Exclude the pictures, then restate every entry below exactly.

-------- Dataset entries --------

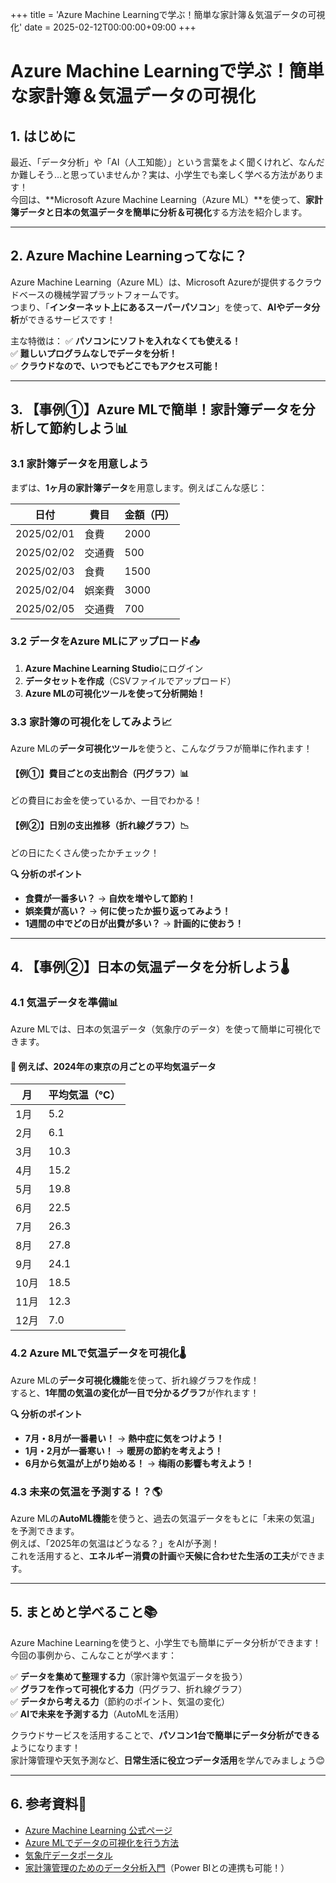 +++
title = 'Azure Machine Learningで学ぶ！簡単な家計簿＆気温データの可視化'
date = 2025-02-12T00:00:00+09:00
+++

# Azure Machine Learningで学ぶ！簡単な家計簿＆気温データの可視化

## 1. はじめに

最近、「データ分析」や「AI（人工知能）」という言葉をよく聞くけれど、なんだか難しそう…と思っていませんか？実は、小学生でも楽しく学べる方法があります！  
今回は、**Microsoft Azure Machine Learning（Azure ML）**を使って、**家計簿データと日本の気温データを簡単に分析＆可視化**する方法を紹介します。

---

## 2. Azure Machine Learningってなに？

Azure Machine Learning（Azure ML）は、Microsoft Azureが提供するクラウドベースの機械学習プラットフォームです。  
つまり、「**インターネット上にあるスーパーパソコン**」を使って、**AIやデータ分析**ができるサービスです！

主な特徴は：
✅ **パソコンにソフトを入れなくても使える！**  
✅ **難しいプログラムなしでデータを分析！**  
✅ **クラウドなので、いつでもどこでもアクセス可能！**

---

## 3. 【事例①】Azure MLで簡単！家計簿データを分析して節約しよう📊

### 3.1 家計簿データを用意しよう
まずは、**1ヶ月の家計簿データ**を用意します。例えばこんな感じ：

| 日付       | 費目   | 金額（円） |
|------------|------|----------|
| 2025/02/01 | 食費   | 2000     |
| 2025/02/02 | 交通費 | 500      |
| 2025/02/03 | 食費   | 1500     |
| 2025/02/04 | 娯楽費 | 3000     |
| 2025/02/05 | 交通費 | 700      |

### 3.2 データをAzure MLにアップロード📤
1. **Azure Machine Learning Studio**にログイン  
2. **データセットを作成**（CSVファイルでアップロード）  
3. **Azure MLの可視化ツールを使って分析開始！**

### 3.3 家計簿の可視化をしてみよう📈
Azure MLの**データ可視化ツール**を使うと、こんなグラフが簡単に作れます！

#### 【例①】費目ごとの支出割合（円グラフ）📊  
どの費目にお金を使っているか、一目でわかる！

#### 【例②】日別の支出推移（折れ線グラフ）📉  
どの日にたくさん使ったかチェック！

**🔍 分析のポイント**
- **食費が一番多い？** → **自炊を増やして節約！**
- **娯楽費が高い？** → **何に使ったか振り返ってみよう！**
- **1週間の中でどの日が出費が多い？** → **計画的に使おう！**

---

## 4. 【事例②】日本の気温データを分析しよう🌡️

### 4.1 気温データを準備📊
Azure MLでは、日本の気温データ（気象庁のデータ）を使って簡単に可視化できます。

#### 📌 例えば、2024年の東京の月ごとの平均気温データ
| 月   | 平均気温（℃） |
|------|------------|
| 1月  | 5.2        |
| 2月  | 6.1        |
| 3月  | 10.3       |
| 4月  | 15.2       |
| 5月  | 19.8       |
| 6月  | 22.5       |
| 7月  | 26.3       |
| 8月  | 27.8       |
| 9月  | 24.1       |
| 10月 | 18.5       |
| 11月 | 12.3       |
| 12月 | 7.0        |

### 4.2 Azure MLで気温データを可視化🌡️
Azure MLの**データ可視化機能**を使って、折れ線グラフを作成！  
すると、**1年間の気温の変化が一目で分かるグラフ**が作れます！

**🔍 分析のポイント**
- **7月・8月が一番暑い！** → **熱中症に気をつけよう！**
- **1月・2月が一番寒い！** → **暖房の節約を考えよう！**
- **6月から気温が上がり始める！** → **梅雨の影響も考えよう！**

### 4.3 未来の気温を予測する！？🌎
Azure MLの**AutoML機能**を使うと、過去の気温データをもとに「未来の気温」を予測できます。  
例えば、「2025年の気温はどうなる？」をAIが予測！  
これを活用すると、**エネルギー消費の計画**や**天候に合わせた生活の工夫**ができます。

---

## 5. まとめと学べること📚

Azure Machine Learningを使うと、小学生でも簡単にデータ分析ができます！  
今回の事例から、こんなことが学べます：

✅ **データを集めて整理する力**（家計簿や気温データを扱う）  
✅ **グラフを作って可視化する力**（円グラフ、折れ線グラフ）  
✅ **データから考える力**（節約のポイント、気温の変化）  
✅ **AIで未来を予測する力**（AutoMLを活用）

クラウドサービスを活用することで、**パソコン1台で簡単にデータ分析ができる**ようになります！  
家計簿管理や天気予測など、**日常生活に役立つデータ活用**を学んでみましょう😊

---

## 6. 参考資料🔗
- [Azure Machine Learning 公式ページ](https://learn.microsoft.com/ja-jp/azure/machine-learning/)
- [Azure MLでデータの可視化を行う方法](https://learn.microsoft.com/ja-jp/azure/machine-learning/how-to-analyze-data)
- [気象庁データポータル](https://www.data.jma.go.jp/gmd/risk/obsdl/index.php)
- [家計簿管理のためのデータ分析入門](https://learn.microsoft.com/ja-jp/power-bi/)（Power BIとの連携も可能！）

--------

- [Response box]:
 +++
title = 'Azure Machine Learningで学ぶ！簡単な家計簿＆気温データの可視化'
date = 2025-02-12T00:00:00+09:00
+++

# Azure Machine Learningで学ぶ！簡単な家計簿＆気温データの可視化

## 1. はじめに

最近、「データ分析」や「AI（人工知能）」という言葉をよく聞くけれど、なんだか難しそう…と思っていませんか？実は、小学生でも楽しく学べる方法があります！  
今回は、**Microsoft Azure Machine Learning（Azure ML）**を使って、**家計簿データと日本の気温データを簡単に分析＆可視化**する方法を紹介します。

---

## 2. Azure Machine Learningってなに？

Azure Machine Learning（Azure ML）は、Microsoft Azureが提供するクラウドベースの機械学習プラットフォームです。  
つまり、「**インターネット上にあるスーパーパソコン**」を使って、**AIやデータ分析**ができるサービスです！

主な特徴は：
✅ **パソコンにソフトを入れなくても使える！**  
✅ **難しいプログラムなしでデータを分析！**  
✅ **クラウドなので、いつでもどこでもアクセス可能！**

---

## 3. 【事例①】Azure MLで簡単！家計簿データを分析して節約しよう📊

### 3.1 家計簿データを用意しよう
まずは、**1ヶ月の家計簿データ**を用意します。例えばこんな感じ：

| 日付       | 費目   | 金額（円） |
|------------|------|----------|
| 2025/02/01 | 食費   | 2000     |
| 2025/02/02 | 交通費 | 500      |
| 2025/02/03 | 食費   | 1500     |
| 2025/02/04 | 娯楽費 | 3000     |
| 2025/02/05 | 交通費 | 700      |

### 3.2 データをAzure MLにアップロード📤
1. **Azure Machine Learning Studio**にログイン  
2. **データセットを作成**（CSVファイルでアップロード）  
3. **Azure MLの可視化ツールを使って分析開始！**

### 3.3 家計簿の可視化をしてみよう📈
Azure MLの**データ可視化ツール**を使うと、こんなグラフが簡単に作れます！

#### 【例①】費目ごとの支出割合（円グラフ）📊  
どの費目にお金を使っているか、一目でわかる！

#### 【例②】日別の支出推移（折れ線グラフ）📉  
どの日にたくさん使ったかチェック！

**🔍 分析のポイント**
- **食費が一番多い？** → **自炊を増やして節約！**
- **娯楽費が高い？** → **何に使ったか振り返ってみよう！**
- **1週間の中でどの日が出費が多い？** → **計画的に使おう！**

---

## 4. 【事例②】日本の気温データを分析しよう🌡️

### 4.1 気温データを準備📊
Azure MLでは、日本の気温データ（気象庁のデータ）を使って簡単に可視化できます。

#### 📌 例えば、2024年の東京の月ごとの平均気温データ
| 月   | 平均気温（℃） |
|------|------------|
| 1月  | 5.2        |
| 2月  | 6.1        |
| 3月  | 10.3       |
| 4月  | 15.2       |
| 5月  | 19.8       |
| 6月  | 22.5       |
| 7月  | 26.3       |
| 8月  | 27.8       |
| 9月  | 24.1       |
| 10月 | 18.5       |
| 11月 | 12.3       |
| 12月 | 7.0        |

### 4.2 Azure MLで気温データを可視化🌡️
Azure MLの**データ可視化機能**を使って、折れ線グラフを作成！  
すると、**1年間の気温の変化が一目で分かるグラフ**が作れます！

**🔍 分析のポイント**
- **7月・8月が一番暑い！** → **熱中症に気をつけよう！**
- **1月・2月が一番寒い！** → **暖房の節約を考えよう！**
- **6月から気温が上がり始める！** → **梅雨の影響も考えよう！**

### 4.3 未来の気温を予測する！？🌎
Azure MLの**AutoML機能**を使うと、過去の気温データをもとに「未来の気温」を予測できます。  
例えば、「2025年の気温はどうなる？」をAIが予測！  
これを活用すると、**エネルギー消費の計画**や**天候に合わせた生活の工夫**ができます。

---

## 5. まとめと学べること📚

Azure Machine Learningを使うと、小学生でも簡単にデータ分析ができます！  
今回の事例から、こんなことが学べます：

✅ **データを集めて整理する力**（家計簿や気温データを扱う）  
✅ **グラフを作って可視化する力**（円グラフ、折れ線グラフ）  
✅ **データから考える力**（節約のポイント、気温の変化）  
✅ **AIで未来を予測する力**（AutoMLを活用）

クラウドサービスを活用することで、**パソコン1台で簡単にデータ分析ができる**ようになります！  
家計簿管理や天気予測など、**日常生活に役立つデータ活用**を学んでみましょう😊

---

## 6. 参考資料🔗
- [Azure Machine Learning 公式ページ](https://learn.microsoft.com/ja-jp/azure/machine-learning/)
- [Azure MLでデータの可視化を行う方法](https://learn.microsoft.com/ja-jp/azure/machine-learning/how-to-analyze-data)
- [気象庁データポータル](https://www.data.jma.go.jp/gmd/risk/obsdl/index.php)
- [家計簿管理のためのデータ分析入門](https://learn.microsoft.com/ja-jp/power-bi/)（Power BIとの連携も可能！）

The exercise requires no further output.